4. En troisième lieu, le droit d'être entendu, principe général du droit de l'Union européenne, se définit comme celui de toute personne à faire connaître, de manière utile et effective, ses observations écrites ou orales au cours d'une procédure administrative, avant l'adoption de toute décision susceptible de lui faire grief. Toutefois, ce droit n'implique pas systématiquement l'obligation, pour l'administration, d'organiser, de sa propre initiative, un entretien avec l'intéressé, ni même d'inviter ce dernier à produire ses observations, mais suppose seulement que, informé de ce qu'une décision lui faisant grief est susceptible d'être prise à son encontre, il soit en mesure de présenter spontanément des observations écrites ou de solliciter un entretien pour faire valoir ses observations orales. Enfin, une atteinte à ce droit n'est susceptible d'affecter la régularité de la procédure à l'issue de laquelle la décision faisant grief est prise que si la personne concernée a été privée de la possibilité de présenter des éléments pertinents qui auraient pu influer sur le contenu de la décision, ce qu'il lui revient, le cas échéant, d'établir devant la juridiction saisie.
5. Il ressort des pièces du dossier, et notamment du compte-rendu de son audition par les services police, que M. A E a été entendu le 2 janvier 2023 par les services de police mais qu'il n'a pas été informé de ce que l'autorité préfectorale envisageait de prendre à son encontre une mesure d'éloignement à destination de son pays d'origine ou de tout autre pays dans lequel il serait légalement admissible assortie, le cas échéant, d'une interdiction de retour sur le territoire français. Toutefois, il a été interrogé sur la régularité de son séjour en France par les services de police, qui lui ont demandé s'il acceptait de quitter la France, et a été invité à émettre toutes observations utiles à l'issue de cette audition, droit dont il n'a pas souhaité faire usage. Par ailleurs, s'il indique lors de l'audience que, dûment informé de ce qu'une obligation de quitter le territoire français était susceptible d'être prise à son encontre, il aurait fait état de ses liens familiaux en Espagne et de sa volonté d'y être réadmis, il ressort en tout état de cause des pièces du dossier que, postérieurement à l'arrêté litigieux, l'Espagne a refusé de le réadmettre au motif qu'il n'y était plus légalement admissible. Ces éléments n'auraient par suite pas été susceptibles d'exercer une influence sur le contenu de la décision contestée. Dès lors, le moyen tiré de ce vice de procédure doit être écarté.

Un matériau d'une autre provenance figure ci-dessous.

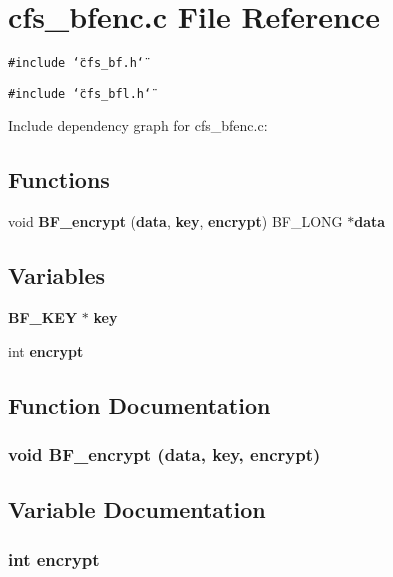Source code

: \section{cfs\_\-bfenc.c File Reference}
\label{cfs__bfenc_8c}


{\tt \#include \char`\"{}cfs\_\-bf.h\char`\"{}}\par
{\tt \#include \char`\"{}cfs\_\-bfl.h\char`\"{}}\par


Include dependency graph for cfs\_\-bfenc.c:\subsection*{Functions}
\begin{CompactItemize}
\item 
void {\bf BF\_\-encrypt} ({\bf data}, {\bf key}, {\bf encrypt}) BF\_\-LONG $\ast${\bf data}
\end{CompactItemize}
\subsection*{Variables}
\begin{CompactItemize}
\item 
{\bf BF\_\-KEY} $\ast$ {\bf key}
\item 
int {\bf encrypt}
\end{CompactItemize}


\subsection{Function Documentation}
\subsubsection{\setlength{\rightskip}{0pt plus 5cm}void BF\_\-encrypt ({\bf data}, {\bf key}, {\bf encrypt})}\label{cfs__bfenc_8c_a2}




\subsection{Variable Documentation}
\subsubsection{\setlength{\rightskip}{0pt plus 5cm}int {\bf encrypt}}\label{cfs__bfenc_8c_a1}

En ce qui concerne la décision portant obligation de quitter le territoire français :
6. En premier lieu, il ressort des pièces du dossier que l'intéressé n'a, à aucun moment lors de son audition par les services de police, fait mention de ses attaches familiales en Espagne, de sa volonté d'y être réadmis ou encore de ce qu'il disposerait d'un permis de résidence espagnol en cours de validité. Interrogé sur les démarches administratives initiées dans d'autres pays de l'Union européenne, il a déclaré n'en avoir fait aucune et n'être pas au courant de ce qu'il aurait bénéficié d'un visa court séjour valable du 26 octobre 2016 au 1er novembre 2019. Dans ces conditions, le préfet de la Somme n'a pas entaché sa décision d'un défaut d'examen particulier de sa situation en n'examinant pas, avant l'adoption de la décision litigieuse, la possibilité de réadmettre l'intéressé en Espagne. Le moyen tiré d'une telle erreur de droit doit, par suite, être écarté.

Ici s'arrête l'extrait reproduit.